Bobby Lee Holmes was charged with murder and other crimes related to a 1989 assault on an eighty-six year old victim. At trial Holmes sought to introduce evidence suggesting that another man, Jimmy McCaw White, was the real killer. South Carolina’s “third-party guilt” rule, however, presented a significant burden that Holmes had to overcome before his evidence could be admitted. The trial court held that Holmes’ proffered evidence did not meet this standard because it merely cast a “bare suspicion” on White, and Holmes was found guilty and sentenced to death. On appeal the Supreme Court of South Carolina held that the trial court applied the correct legal standard for admitting third-party-guilt evidence and affirmed the conviction. The Supreme Court granted certiorari limited to the issue of the validity of the South Carolina rule.

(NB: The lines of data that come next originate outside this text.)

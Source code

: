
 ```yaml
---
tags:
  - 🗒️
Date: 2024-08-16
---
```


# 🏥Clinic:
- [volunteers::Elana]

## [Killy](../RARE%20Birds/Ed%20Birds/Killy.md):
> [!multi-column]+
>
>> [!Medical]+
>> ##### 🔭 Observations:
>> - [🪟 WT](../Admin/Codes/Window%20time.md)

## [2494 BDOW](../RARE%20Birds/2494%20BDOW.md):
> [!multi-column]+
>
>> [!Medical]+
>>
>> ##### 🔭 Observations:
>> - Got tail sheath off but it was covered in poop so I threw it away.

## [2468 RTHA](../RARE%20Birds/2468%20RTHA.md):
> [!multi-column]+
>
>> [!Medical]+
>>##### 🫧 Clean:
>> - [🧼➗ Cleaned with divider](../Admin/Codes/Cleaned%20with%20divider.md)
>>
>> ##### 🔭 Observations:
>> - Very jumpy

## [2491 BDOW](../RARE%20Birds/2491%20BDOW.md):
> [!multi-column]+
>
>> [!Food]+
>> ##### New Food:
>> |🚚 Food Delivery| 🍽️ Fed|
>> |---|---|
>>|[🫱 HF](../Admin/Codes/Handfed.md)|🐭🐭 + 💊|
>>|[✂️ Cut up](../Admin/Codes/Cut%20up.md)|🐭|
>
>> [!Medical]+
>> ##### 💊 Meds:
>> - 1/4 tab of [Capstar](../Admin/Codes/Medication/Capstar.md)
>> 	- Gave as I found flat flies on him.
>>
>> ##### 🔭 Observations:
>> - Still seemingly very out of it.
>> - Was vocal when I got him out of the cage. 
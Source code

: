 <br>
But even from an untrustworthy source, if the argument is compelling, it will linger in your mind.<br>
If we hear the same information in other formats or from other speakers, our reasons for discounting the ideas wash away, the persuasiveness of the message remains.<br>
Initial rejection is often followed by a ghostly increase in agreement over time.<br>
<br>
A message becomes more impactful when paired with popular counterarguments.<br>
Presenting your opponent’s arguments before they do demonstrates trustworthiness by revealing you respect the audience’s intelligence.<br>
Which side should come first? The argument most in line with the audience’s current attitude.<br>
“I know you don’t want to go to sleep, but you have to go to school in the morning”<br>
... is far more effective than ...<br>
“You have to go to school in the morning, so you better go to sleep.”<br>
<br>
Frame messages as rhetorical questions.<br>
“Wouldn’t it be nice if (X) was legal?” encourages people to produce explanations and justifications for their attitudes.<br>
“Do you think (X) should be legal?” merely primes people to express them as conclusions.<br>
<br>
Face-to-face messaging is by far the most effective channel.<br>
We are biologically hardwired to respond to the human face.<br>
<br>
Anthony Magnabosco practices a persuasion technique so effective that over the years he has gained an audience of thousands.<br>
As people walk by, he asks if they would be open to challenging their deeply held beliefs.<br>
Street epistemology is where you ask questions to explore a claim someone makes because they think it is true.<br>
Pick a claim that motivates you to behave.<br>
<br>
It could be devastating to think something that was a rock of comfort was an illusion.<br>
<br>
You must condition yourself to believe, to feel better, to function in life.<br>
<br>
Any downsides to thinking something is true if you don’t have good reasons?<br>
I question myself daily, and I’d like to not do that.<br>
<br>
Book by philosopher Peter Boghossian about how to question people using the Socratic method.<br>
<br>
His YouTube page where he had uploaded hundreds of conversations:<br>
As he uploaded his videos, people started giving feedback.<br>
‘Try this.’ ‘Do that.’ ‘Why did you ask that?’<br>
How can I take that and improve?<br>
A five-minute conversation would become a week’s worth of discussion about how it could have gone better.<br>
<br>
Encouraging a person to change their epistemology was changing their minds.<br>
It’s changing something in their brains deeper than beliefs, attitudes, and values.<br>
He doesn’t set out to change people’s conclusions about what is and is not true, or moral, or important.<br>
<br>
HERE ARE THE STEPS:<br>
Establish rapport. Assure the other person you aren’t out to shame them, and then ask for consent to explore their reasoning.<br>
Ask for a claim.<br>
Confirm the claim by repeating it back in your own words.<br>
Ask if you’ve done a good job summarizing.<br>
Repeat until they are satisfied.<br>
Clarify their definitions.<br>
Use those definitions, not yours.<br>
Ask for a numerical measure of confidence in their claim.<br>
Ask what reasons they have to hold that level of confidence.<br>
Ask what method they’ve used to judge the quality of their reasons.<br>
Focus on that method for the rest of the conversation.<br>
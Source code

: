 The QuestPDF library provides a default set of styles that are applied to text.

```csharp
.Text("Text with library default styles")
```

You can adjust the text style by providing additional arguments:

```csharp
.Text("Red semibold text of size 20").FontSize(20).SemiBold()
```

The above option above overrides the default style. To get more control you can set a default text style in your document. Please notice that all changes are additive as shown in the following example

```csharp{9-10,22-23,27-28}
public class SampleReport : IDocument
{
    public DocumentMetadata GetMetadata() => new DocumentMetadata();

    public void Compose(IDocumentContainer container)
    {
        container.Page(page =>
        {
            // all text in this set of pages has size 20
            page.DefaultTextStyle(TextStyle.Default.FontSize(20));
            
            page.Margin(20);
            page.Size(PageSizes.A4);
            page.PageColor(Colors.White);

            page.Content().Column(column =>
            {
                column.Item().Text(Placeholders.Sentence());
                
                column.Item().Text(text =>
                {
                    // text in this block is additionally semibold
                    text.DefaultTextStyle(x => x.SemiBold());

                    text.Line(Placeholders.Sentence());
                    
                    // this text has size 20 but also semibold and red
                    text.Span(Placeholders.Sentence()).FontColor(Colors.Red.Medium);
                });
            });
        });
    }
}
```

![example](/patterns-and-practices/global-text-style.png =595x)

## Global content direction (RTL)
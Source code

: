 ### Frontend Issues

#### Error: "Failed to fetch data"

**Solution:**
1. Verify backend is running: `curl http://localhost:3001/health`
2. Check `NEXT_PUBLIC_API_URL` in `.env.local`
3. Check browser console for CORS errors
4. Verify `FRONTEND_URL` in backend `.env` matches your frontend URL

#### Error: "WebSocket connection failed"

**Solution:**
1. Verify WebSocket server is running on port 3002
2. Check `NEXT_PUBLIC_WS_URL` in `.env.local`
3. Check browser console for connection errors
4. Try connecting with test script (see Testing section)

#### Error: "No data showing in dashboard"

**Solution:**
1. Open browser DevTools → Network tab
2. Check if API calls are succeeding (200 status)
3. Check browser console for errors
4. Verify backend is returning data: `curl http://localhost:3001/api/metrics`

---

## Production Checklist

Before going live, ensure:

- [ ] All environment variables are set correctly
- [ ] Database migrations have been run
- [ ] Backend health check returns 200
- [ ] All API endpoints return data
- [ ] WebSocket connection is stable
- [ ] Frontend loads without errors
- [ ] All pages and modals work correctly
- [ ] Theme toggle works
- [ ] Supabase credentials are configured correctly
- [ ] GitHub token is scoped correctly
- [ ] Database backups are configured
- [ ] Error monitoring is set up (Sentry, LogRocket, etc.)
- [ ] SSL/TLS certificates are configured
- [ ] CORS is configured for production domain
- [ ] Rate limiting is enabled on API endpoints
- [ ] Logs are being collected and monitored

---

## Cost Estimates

Questions as Framed for the Court by the Parties

Whether South Carolina’s rule governing the admissibility of third-party guilt evidence violates a criminal defendant's constitutional right to present a complete defense grounded in the Due Process, Confrontation, and Compulsory Process Clauses?
At about 8:00 a.m. on December 31, 1989 police officers Dale Edwards, Lt. Barnett, and others responded to a report regarding an elderly woman who had been assaulted, raped, and robbed by a man who forced his way into her home. State v. Holmes, 361 S.C. 333, 336 (S.C. 2004). Before lapsing into mental confusion and eventually dying in March, the eighty-six year old victim told the police that the attack occurred around 6 a.m. Id at 337. She described her assailant as being dark skinned, “middle aged…young [but]…not too young”, and “not too heavy[,] not too slim.” Id.